Produce a word-for-word copy of the data that follows, excluding images.
── Task inputs ──
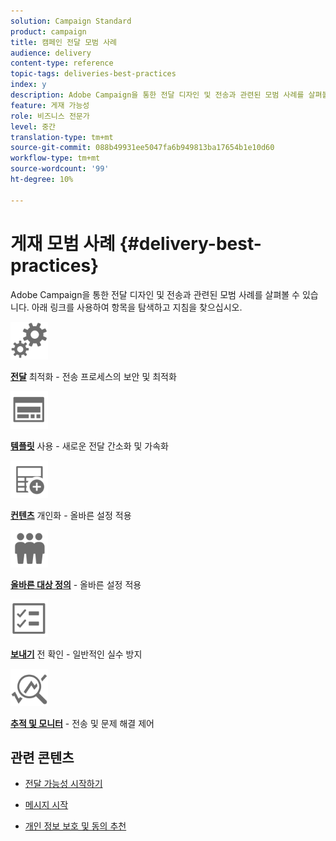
 ```yaml
---
solution: Campaign Standard
product: campaign
title: 캠페인 전달 모범 사례
audience: delivery
content-type: reference
topic-tags: deliveries-best-practices
index: y
description: Adobe Campaign을 통한 전달 디자인 및 전송과 관련된 모범 사례를 살펴볼 수 있습니다.
feature: 게재 가능성
role: 비즈니스 전문가
level: 중간
translation-type: tm+mt
source-git-commit: 088b49931ee5047fa6b949813ba17654b1e10d60
workflow-type: tm+mt
source-wordcount: '99'
ht-degree: 10%

---
```



# 게재 모범 사례 {#delivery-best-practices}

Adobe Campaign을 통한 전달 디자인 및 전송과 관련된 모범 사례를 살펴볼 수 있습니다. 아래 링크를 사용하여 항목을 탐색하고 지침을 찾으십시오.

<img src="assets/do-not-localize/optimize.svg"  width="60px">

**[전달](optimize-delivery.md)**  최적화 - 전송 프로세스의 보안 및 최적화

<img src="assets/do-not-localize/design.svg"  width="60px">

**[템플릿](use-templates.md)**  사용 - 새로운 전달 간소화 및 가속화

<img src="assets/do-not-localize/custom.svg"  width="60px">

**[컨텐츠](optimize-delivery.md)**  개인화 - 올바른 설정 적용

<img src="assets/do-not-localize/profiles.svg"  width="60px">

**[올바른 대상 정의](define-the-right-audience.md)**  - 올바른 설정 적용

<img src="assets/do-not-localize/start.svg"  width="60px">

**[보내기](check-before-sending.md)**  전 확인 - 일반적인 실수 방지

<img src="assets/do-not-localize/troubleshoot.svg"  width="60px">

**[추적 및 모니터](track-and-monitor.md)**  - 전송 및 문제 해결 제어

## 관련 콘텐츠

* [전달 가능성 시작하기](../../sending/using/about-deliverability.md)

* [메시지 시작](../../channels/using/get-started-communication-channels.md)

* [개인 정보 보호 및 동의 추천](../../start/using/privacy.md)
───
◆ Reply to the exercise
 ```yaml
---
solution: Campaign Standard
product: campaign
title: 캠페인 전달 모범 사례
audience: delivery
content-type: reference
topic-tags: deliveries-best-practices
index: y
description: Adobe Campaign을 통한 전달 디자인 및 전송과 관련된 모범 사례를 살펴볼 수 있습니다.
feature: 게재 가능성
role: 비즈니스 전문가
level: 중간
translation-type: tm+mt
source-git-commit: 088b49931ee5047fa6b949813ba17654b1e10d60
workflow-type: tm+mt
source-wordcount: '99'
ht-degree: 10%

---
```



# 게재 모범 사례 {#delivery-best-practices}

Adobe Campaign을 통한 전달 디자인 및 전송과 관련된 모범 사례를 살펴볼 수 있습니다. 아래 링크를 사용하여 항목을 탐색하고 지침을 찾으십시오.

<img src="assets/do-not-localize/optimize.svg"  width="60px">

**[전달](optimize-delivery.md)**  최적화 - 전송 프로세스의 보안 및 최적화

<img src="assets/do-not-localize/design.svg"  width="60px">

**[템플릿](use-templates.md)**  사용 - 새로운 전달 간소화 및 가속화

<img src="assets/do-not-localize/custom.svg"  width="60px">

**[컨텐츠](optimize-delivery.md)**  개인화 - 올바른 설정 적용

<img src="assets/do-not-localize/profiles.svg"  width="60px">

**[올바른 대상 정의](define-the-right-audience.md)**  - 올바른 설정 적용

<img src="assets/do-not-localize/start.svg"  width="60px">

**[보내기](check-before-sending.md)**  전 확인 - 일반적인 실수 방지

<img src="assets/do-not-localize/troubleshoot.svg"  width="60px">

**[추적 및 모니터](track-and-monitor.md)**  - 전송 및 문제 해결 제어

## 관련 콘텐츠

* [전달 가능성 시작하기](../../sending/using/about-deliverability.md)

* [메시지 시작](../../channels/using/get-started-communication-channels.md)

* [개인 정보 보호 및 동의 추천](../../start/using/privacy.md)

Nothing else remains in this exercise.